Album Review :: non sequitur :: closetjudas

by Ryan Haughey

Mike Powell, known to Bandcamp as closetjudas, tackles abstract concepts of presence, truth, and a lack of both. In the lo-fi non sequitur, closetjudas blasts fuzzed out guitars through what sounds like the tiniest speakers. The sharp, shrill lead guitar parts peek out from behind the extremeness of the rest of the instrumentation, balancing like a wavering tower, surrounded by clouds of spoken word excerpts. 

The second track, “borders” is a raw and frustrated commentary on colonization and oppression. About halfway through the sub-two-minute track, a break in the distortion appears alongside a reversed message about the illusion of power among oppressors and the complacency of the masses that allow this continued oppression. The song breaks back into the hook, drum groove at the forefront, launching into the lyrics “no one wants to own up to the sham of their entitlement.”

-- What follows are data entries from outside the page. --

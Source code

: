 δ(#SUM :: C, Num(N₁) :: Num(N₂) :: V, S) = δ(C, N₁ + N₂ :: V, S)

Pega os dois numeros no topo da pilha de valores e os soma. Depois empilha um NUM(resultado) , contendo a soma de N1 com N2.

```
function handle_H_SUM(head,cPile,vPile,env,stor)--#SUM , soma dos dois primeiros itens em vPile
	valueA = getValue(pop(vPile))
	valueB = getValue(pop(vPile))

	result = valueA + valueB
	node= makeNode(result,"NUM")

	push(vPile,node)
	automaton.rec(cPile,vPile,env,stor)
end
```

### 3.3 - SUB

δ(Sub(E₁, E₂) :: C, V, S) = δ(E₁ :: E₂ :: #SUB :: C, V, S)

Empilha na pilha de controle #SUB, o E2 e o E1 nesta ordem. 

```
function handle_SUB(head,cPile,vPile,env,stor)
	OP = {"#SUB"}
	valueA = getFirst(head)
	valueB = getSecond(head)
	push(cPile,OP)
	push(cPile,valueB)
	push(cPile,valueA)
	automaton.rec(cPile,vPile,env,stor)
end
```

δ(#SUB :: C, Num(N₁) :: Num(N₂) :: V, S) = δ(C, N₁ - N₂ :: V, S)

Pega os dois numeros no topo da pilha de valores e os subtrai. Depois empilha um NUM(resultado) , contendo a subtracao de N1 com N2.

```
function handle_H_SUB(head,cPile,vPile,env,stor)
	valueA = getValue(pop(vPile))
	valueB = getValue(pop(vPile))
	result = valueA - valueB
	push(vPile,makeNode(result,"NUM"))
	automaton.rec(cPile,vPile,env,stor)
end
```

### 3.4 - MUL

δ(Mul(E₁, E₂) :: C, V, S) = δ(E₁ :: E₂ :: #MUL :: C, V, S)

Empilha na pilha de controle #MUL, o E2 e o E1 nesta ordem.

Each of the first four songs on non sequitur is simply an expression, both lyrically and instrumentally. On “valkyries” distorted guitars support acoustic strumming along to a low-end heavy drum groove while a slow melody rings out.

The latter four tracks on the album are spoken essays that each dive into the ideas expressed in their former four counterparts. In addition to further exploring the themes of each track, the essays encourage listeners to go back and listen again to non sequitur, this time more consciously connecting with the lyrics and music.